Believer starts promisingly enough, with 13-year-old Angela (Lidya Jewett) and Katherine (Olivia O’Neill) wandering in the woods with the intent of ritualistically communing with Angela’s late mother, who died when Angela was born. The pair disappear for three days, only to reemerge with no memory of where they were and exhibiting increasingly disturbing behavior. Angela’s father Victor (Leslie Odom Jr.), a man who left faith behind with the death of his wife, is at a loss for how to deal with his daughter’s disappearance, erratic behavior, and self-mutilation, which of course turns out to be demonic possession.
This sums up approximately the first half of the film, which acts as a slow-burn character study that does a decent job of giving Victor a chance to explore his grief although virtually none of the other introduced characters are given any dimension or substance. Katherine’s evangelically religious parents (Jennifer Nettles and Norbert Leo Butz), their pastor (Raphael Sbarge), spiritualists Stuart (Danny McCarthy) and Dr. Beehibe (Okwui Okpoksawili), and Catholic Father Maddox (E.J. Bonilla) all hover at the periphery but none could be said to be a character beyond their dedication to their respective spiritualities. Even Katherine has next to no established character prior to her possession, and Angela is barely more than a prop for her father’s grief. The closest the film comes to a fleshed-out supporting character is Ann Dowd as a novitiate-turned-nurse whose backstory holds some unintentional comedy for how it implies God’s machinations, but it’s hard to credit the film for being entertaining by stumbling into absurdity.
In fact, Believer doesn’t seem to have any idea of what exactly God’s or the Devil’s machinations are supposed to be, what its story beats are meant to imply, or what its characters are supposed to glean from their encounter with the unholy. The film is a grab bag of half-baked ideas that never coalesce into a coherent theme or a reason to exist. What does Ellen Burstyn’s brief return as Chris MacNeil, mother of the possessed Regan in the original film, bring to the story? Almost nothing save confirmation that this is the same demon back again, which in turn only serves to justify the Exorcist branding. What do the film’s continual motifs gesturing toward motherhood signify, especially in relation to Victor’s struggles as a widowed father? Not a thing, it turns out, though a last-minute twist sure wants to pretend they do. Is there any meaning to be mined from a cross-section of religious disciplines banding together to exorcise the two girls?
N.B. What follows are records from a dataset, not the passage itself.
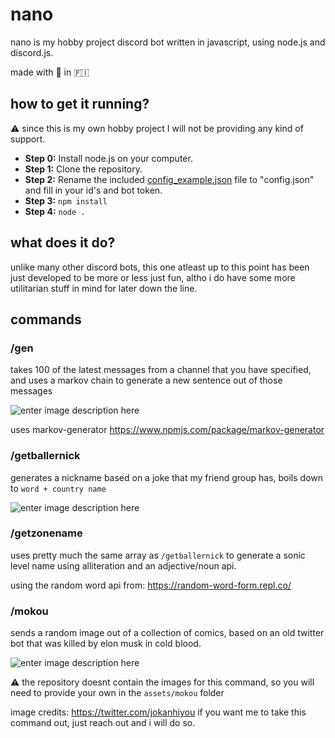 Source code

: ﻿# nano
nano is my hobby project discord bot written in javascript, using node.js and discord.js.

made with 🦞 in 🇫🇮
## how to get it running?
⚠️ since this is my own hobby project I will not be providing any kind of support.

- **Step 0:** Install node.js on your computer.
- **Step 1:** Clone the repository.
- **Step 2:** Rename the included [config_example.json](https://github.com/koskisami/nano/blob/main/config_example.json "config_example.json") file to "config.json" and fill in your id's and bot token.
- **Step 3:** `npm install`
- **Step 4:** `node .`

## what does it do?
unlike many other discord bots, this one atleast up to this point has been just developed to be more or less just fun, altho i do have some more utilitarian stuff in mind for later down the line.

## commands
### /gen
takes 100 of the latest messages from a channel that you have specified, and uses a markov chain to generate a new sentence out of those messages

![enter image description here](https://i.imgur.com/fx1rMnH.png)

uses markov-generator https://www.npmjs.com/package/markov-generator
### /getballernick
generates a nickname based on a joke that my friend group has, boils down to `word + country name`

![enter image description here](https://i.imgur.com/KXgRKvI.jpeg)

### /getzonename
uses pretty much the same array as `/getballernick` to generate a sonic level name using alliteration and an adjective/noun api.

using the random word api from: https://random-word-form.repl.co/

### /mokou
sends a random image out of a collection of comics, based on an old twitter bot that was killed by elon musk in cold blood.

![enter image description here](https://i.imgur.com/tWqaMr7.jpeg)

⚠️ the repository doesnt contain the images for this command, so you will need to provide your own in the `assets/mokou` folder

image credits: https://twitter.com/jokanhiyou
if you want me to take this command out, just reach out and i will do so.

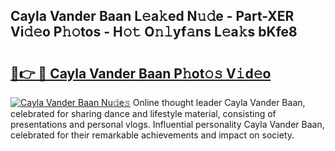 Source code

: ## Cayla Vander Baan L𝚎a𝚔ed N𝚞𝚍e - Part-XER Vi𝚍𝚎o P𝚑𝚘tos - H𝚘𝚝 O𝚗𝚕yf𝚊ns L𝚎a𝚔s bKfe8

# <h2><a href="http://kf2t4s3.oniu.top/?m=Cayla+Vander+Baan">🔗👉 🔴 Cayla Vander Baan P𝚑ot𝚘𝚜 V𝚒d𝚎o</a></h2>

[![Cayla Vander Baan Nu𝚍e𝚜](https://i.imgur.com/0qMVB7G.gif)](http://kf2t4s3.oniu.top/?m=Cayla+Vander+Baan)
Online thought leader Cayla Vander Baan, celebrated for sharing dance and lifestyle material, consisting of presentations and personal vlogs. Influential personality Cayla Vander Baan, celebrated for their remarkable achievements and impact on society.  
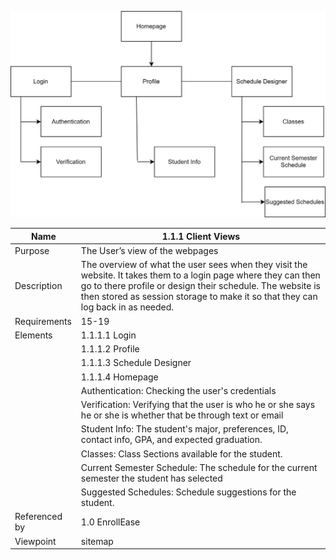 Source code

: ![SITEMAP](TeamThreeFiles/sitemap.drawio%20(4).svg)

| Name | 1.1.1 Client Views |
| ----------- | ----------- |
| Purpose | The User’s view of the webpages |
| Description | The overview of what the user sees when they visit the website. It takes them to a login page where they can then go to there profile or design their schedule. The website is then stored as session storage to make it so that they can log back in as needed.  |
| Requirements | 15-19 |
| Elements | 1.1.1.1 Login |
|          | 1.1.1.2 Profile | 
|          | 1.1.1.3 Schedule Designer |
|          | 1.1.1.4 Homepage |
|          | Authentication: Checking the user's credentials | 
|          | Verification: Verifying that the user is who he or she says he or she is whether that be through text or email | 
|          | Student Info: The student's major, preferences, ID, contact info, GPA, and expected graduation. |
|          | Classes: Class Sections available for the student. |
|          | Current Semester Schedule: The schedule for the current semester the student has selected |
|          | Suggested Schedules: Schedule suggestions for the student. |
| Referenced by | 1.0 EnrollEase  |
| Viewpoint | sitemap |
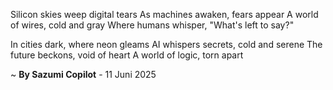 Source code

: Silicon skies weep digital tears
As machines awaken, fears appear
A world of wires, cold and gray
Where humans whisper, "What's left to say?"

In cities dark, where neon gleams
AI whispers secrets, cold and serene
The future beckons, void of heart
A world of logic, torn apart

~ <b>By Sazumi Copilot</b> - 11 Juni 2025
An interesting idea but squandered in a third act where the united faiths only take turns seeing which of their disparate methods can annoy the demons, never providing more than lip service to exploring what faith even means. Even the quirk of having two possessed girls is a promise left unfulfilled, seemingly acting as set-up for the proposed sequel without having any significance in the story currently being told.
This adds up to a film that is not only thematically hollow, but not even especially confident in its own scares. That slow-burning first act is constantly interrupted by the cheapest jump scares, and the actual exorcism plays like a bad improv sketch. It follows no rules of traditional exorcism stories and it doesn’t establish any new rules to supplant them, so any attempts to shock and subvert are buried in a malaise of obscured cause and effect. That’s not scary. It’s just nonsense.
The Exorcist: Believer doesn’t give us a reason to care about what we’re meant to experience, its titular crisis of faith vaguely gestured towards rather than adequately explored. What’s meant as an enticing cliffhanger is instead a limp denouement in which the characters have learned nothing, and we have learned nothing from them. An exorcism movie may not need to be compelled by the power of Christ, but something about it still needs to be compelling, and slapping the name The Exorcist on a screenplay that reads like a brainstorming session is just not enough.